Renzo Frigato, Data Engineer
Pipeline jungles are a common source of technical debt in advanced Machine Learning systems, and at Lumiata, with our fast iterations on model evolution, we were not exempt from this curse.
In this blog post, I want to share what we did at Lumiata and why it is important in this relatively new field to try to follow good engineering design principles. Our example will focus on how the Dependency Inversion Principle could be applied to ML Pipelines to control technical debt. If you want to go right into the code, this is the Github repository we created to show a simplified version of our Airflow infrastructure.
The Lumiata pipeline that creates features and generates predictions is for the most part owned and managed independently by the Data Science team. This allows them to quickly experiment and iterate over parameter tuning, new features and new models.
This supports the principle that Lumiata’s researchers should have a high degree of freedom. However, when experimenting and iterating, many problems could occur: experiments might not be reproducible, code is untested and has bugs when it is not run by the person who developed it, and so on.
In particular, as the Lumiata Data Science team was growing fast, it was hard to unify contributions from multiple people and run the full prediction pipeline in an automated and reproducible way. There were remarkable efforts in the Data Science team to have a unique configuration that would handle data and model management within the pipeline. But was that enough to get out of the pipeline jungle debt?
Very early, when the Data Science team was still relatively small, we chose Airflow as the tool to orchestrate our pipelines.
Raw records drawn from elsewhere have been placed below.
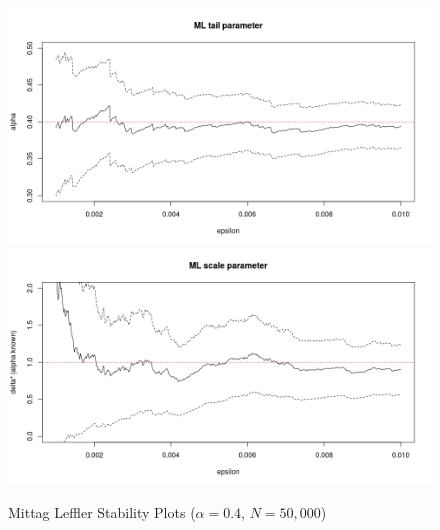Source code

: \documentclass[honours,12pt]{unswthesis}
\newcommand{\1}{\mathbf 1}
\numberwithin{equation}{section}
\theoremstyle{definition}
\theoremstyle{remark}
\begin{document}


\begin{figure}[h]
    \centering
    \includegraphics[width=\textwidth]{Figures/MLtail01}
    \includegraphics[width=\textwidth]{Figures/MLscale01Fix}
    \caption{Mittag Leffler Stability Plots ($\alpha=0.4$, $N=50,000$)}\label{fig:MLstability}
\end{figure}
\end{document}
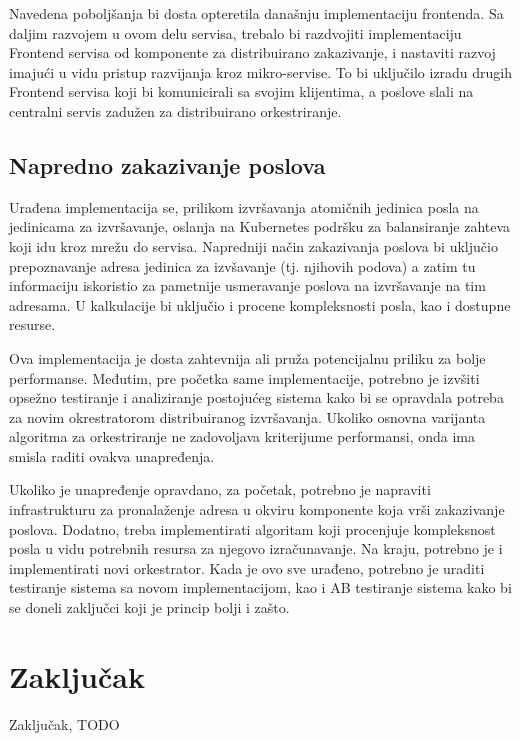 \documentclass[12pt,oneside]{memoir}
\begin{document}
Navedena poboljšanja bi dosta opteretila današnju implementaciju frontenda. Sa daljim razvojem u ovom delu servisa, trebalo bi razdvojiti implementaciju Frontend servisa od komponente za distribuirano zakazivanje, i nastaviti razvoj imajući u vidu pristup razvijanja kroz mikro-servise. To bi uključilo izradu drugih Frontend servisa koji bi komunicirali sa svojim klijentima, a poslove slali na centralni servis zadužen za distribuirano orkestriranje.

\subsection{Napredno zakazivanje poslova}

Urađena implementacija se, prilikom izvršavanja atomičnih jedinica posla na jedinicama za izvršavanje, oslanja na Kubernetes podršku za balansiranje zahteva koji idu kroz mrežu do servisa. Napredniji način zakazivanja poslova bi uključio prepoznavanje adresa jedinica za izvšavanje (tj. njihovih podova) a zatim tu informaciju iskoristio za pametnije usmeravanje poslova na izvršavanje na tim adresama. U kalkulacije bi uključio i procene kompleksnosti posla, kao i dostupne resurse.

Ova implementacija je dosta zahtevnija ali pruža potencijalnu priliku za bolje performanse. Međutim, pre početka same implementacije, potrebno je izvšiti opsežno testiranje i analiziranje postojućeg sistema kako bi se opravdala potreba za novim okrestratorom distribuiranog izvršavanja. Ukoliko osnovna varijanta algoritma za orkestriranje ne zadovoljava kriterijume performansi, onda ima smisla raditi ovakva unapređenja.

Ukoliko je unapređenje opravdano, za početak, potrebno je napraviti infrastrukturu za pronalaženje adresa u okviru komponente koja vrši zakazivanje poslova. Dodatno, treba implementirati algoritam koji procenjuje kompleksnost posla u vidu potrebnih resursa za njegovo izračunavanje. Na kraju, potrebno je i implementirati novi orkestrator. Kada je ovo sve urađeno, potrebno je uraditi testiranje sistema sa novom implementacijom, kao i AB testiranje sistema kako bi se doneli zaključci koji je princip bolji i zašto.


\section{Zaključak}
Zaključak, TODO

\literatura
\end{document}

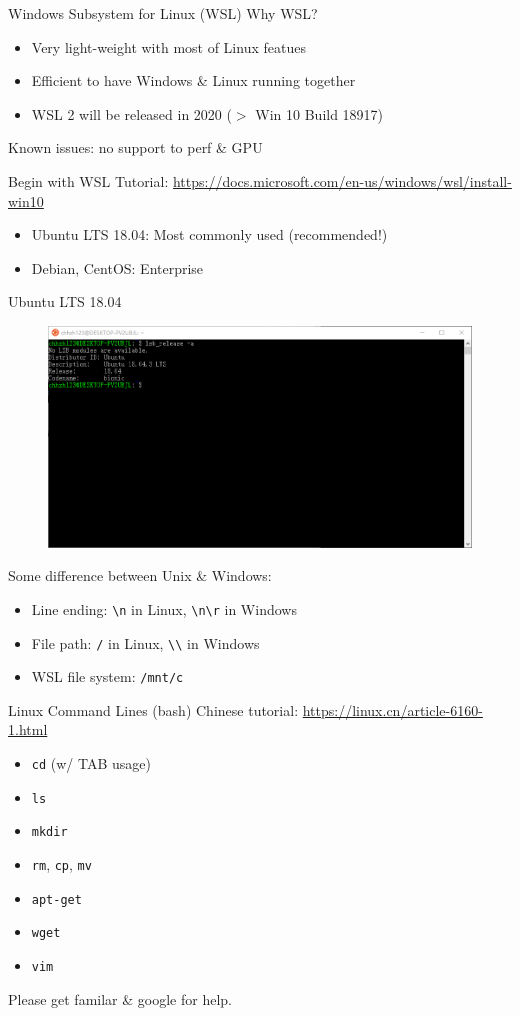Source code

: \documentclass{../TexTemplate/myslide}
\begin{document}
\begin{frame}{Windows Subsystem for Linux (WSL)}
Why WSL?
\begin{itemize}
	\item Very light-weight with most of Linux featues
	\item Efficient to have Windows \& Linux running together
	\item WSL 2 will be released in 2020 ($>$ Win 10 Build 18917)
\end{itemize}
Known issues: no support to perf \& GPU
\end{frame}

\begin{frame}{Begin with WSL}
Tutorial: \url{https://docs.microsoft.com/en-us/windows/wsl/install-win10}
\begin{itemize}
	\item Ubuntu LTS 18.04: Most commonly used (recommended!)
	\item Debian, CentOS: Enterprise
\end{itemize}
\end{frame}

\begin{frame}[fragile]{Ubuntu LTS 18.04}
\begin{figure}
\centering
\includegraphics[width=0.8\linewidth]{fig/ubuntu_ver.png}
\end{figure}
Some difference between Unix \& Windows:
\begin{itemize}
	\item Line ending: \verb'\n' in Linux, \verb'\n\r' in Windows
	\item File path: \verb'/' in Linux, \verb'\\' in Windows
	\item WSL file system: \verb'/mnt/c'
\end{itemize}
\end{frame}

\begin{frame}[fragile]{Linux Command Lines (bash)}
Chinese tutorial: \url{https://linux.cn/article-6160-1.html}
\begin{itemize}
	\item \verb'cd' (w/ TAB usage)
	\item \verb'ls'
	\item \verb'mkdir'
	\item \verb'rm', \verb'cp', \verb'mv'
	\item \verb'apt-get'
	\item \verb'wget'
	\item \verb'vim'
\end{itemize}
Please get familar \& google for help.
\end{frame}
\end{document}
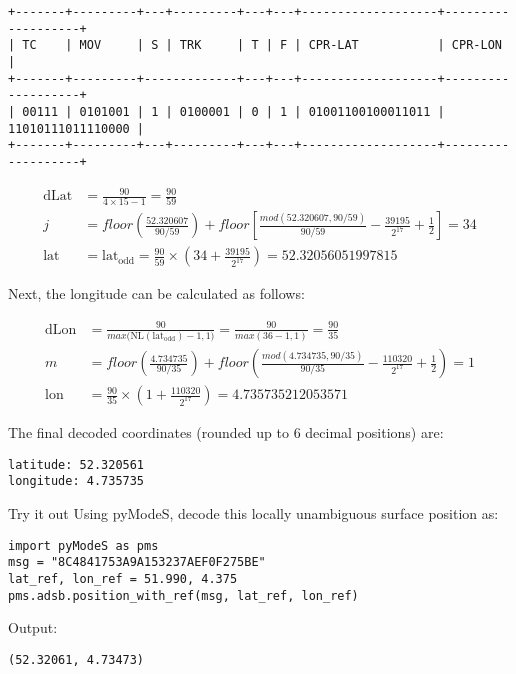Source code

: \begin{verbatim}
+-------+---------+---+---------+---+---+-------------------+-------------------+
| TC    | MOV     | S | TRK     | T | F | CPR-LAT           | CPR-LON           |
+-------+---------+-------------+---+---+-------------------+-------------------+
| 00111 | 0101001 | 1 | 0100001 | 0 | 1 | 01001100100011011 | 11010111011110000 |
+-------+---------+---+---------+---+---+-------------------+-------------------+
\end{verbatim}


\begin{align}
    \mathrm{dLat} &= \frac{90}{4 \times 15 - 1} = \frac{90}{59} \\
    j &= floor \left( \frac{52.320607}{90/59} \right) + floor \left[ \frac{mod(52.320607, 90/59)}{90/59} - \frac{39195}{2^{17}}  + \frac{1}{2} \right] = 34 \\
    \mathrm{lat} &= \mathrm{lat}_\mathrm{odd} = \frac{90}{59} \times \left( 34 + \frac{39195}{2^{17}} \right) = 52.32056051997815
\end{align}
  
Next, the longitude can be calculated as follows:
  
\begin{align}
    \mathrm{dLon} &= \frac{90}{max \Big( \mathrm{NL}(\mathrm{lat}_\mathrm{odd})-1, 1 \Big)} = \frac{90}{max(36-1, 1)} = \frac{90}{35} \\
    m &= floor \left( \frac{4.734735}{90/35} \right) + floor \left( \frac{mod(4.734735, 90/35)}{90/35} - \frac{110320}{2^{17}}  + \frac{1}{2}  \right) = 1 \\
    \mathrm{lon} &= \frac{90}{35} \times \left(1 + \frac{110320}{2^{17}} \right) = 4.735735212053571
\end{align}


The final decoded coordinates (rounded up to 6 decimal positions) are:

\begin{verbatim}
latitude: 52.320561
longitude: 4.735735
\end{verbatim}

\begin{notebox}{Try it out}
Using pyModeS, decode this locally unambiguous surface position as: 

\begin{verbatim}
import pyModeS as pms
msg = "8C4841753A9A153237AEF0F275BE"
lat_ref, lon_ref = 51.990, 4.375
pms.adsb.position_with_ref(msg, lat_ref, lon_ref)
\end{verbatim}

Output: 

\begin{verbatim}
(52.32061, 4.73473)
\end{verbatim}

\end{notebox}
With its Sensors, Actions, Tasks, Schedulers, it looked like the Swiss Army Knife we were looking for. We compared it to other pipeline orchestration tools, but we found Airflow superior:
- Operators, the Airflow work unit, are very extensible
- DAG are easy to build and define
- the UI helps in visualizing and debugging jobs
- the open source community and user base is very rich and active
However, any tool, especially if it looks like an Army Knife, can get you in trouble if used incorrectly: you don’t want to use the bottle opener for cutting!
With Airflow, it’s very easy to add any type of computational job to your pipeline: a simple bash script, a spark job on your local machine or on your cloud provider, a data transfer and many more. We realized that this could lead to having a very wild pipeline, and even if Airflow helps in visualizing how the different pieces are connected together, that is not enough to maintain strict engineering principles.
As stated in this Google paper¹: “Managing these pipelines, detecting errors and recovering from failures are all difficult and costly. Testing such pipelines often requires expensive end-to-end integration tests.” As described here², pipeline jungles could be due to a violation of one of the SOLID Engineering principles, Dependency Inversion.
The Dependency Inversion Principle (DIP)
The definition of the DIP from its Wikipedia page could look quite obscure:
A. High-level modules should not depend on low-level modules. Both should depend on abstractions.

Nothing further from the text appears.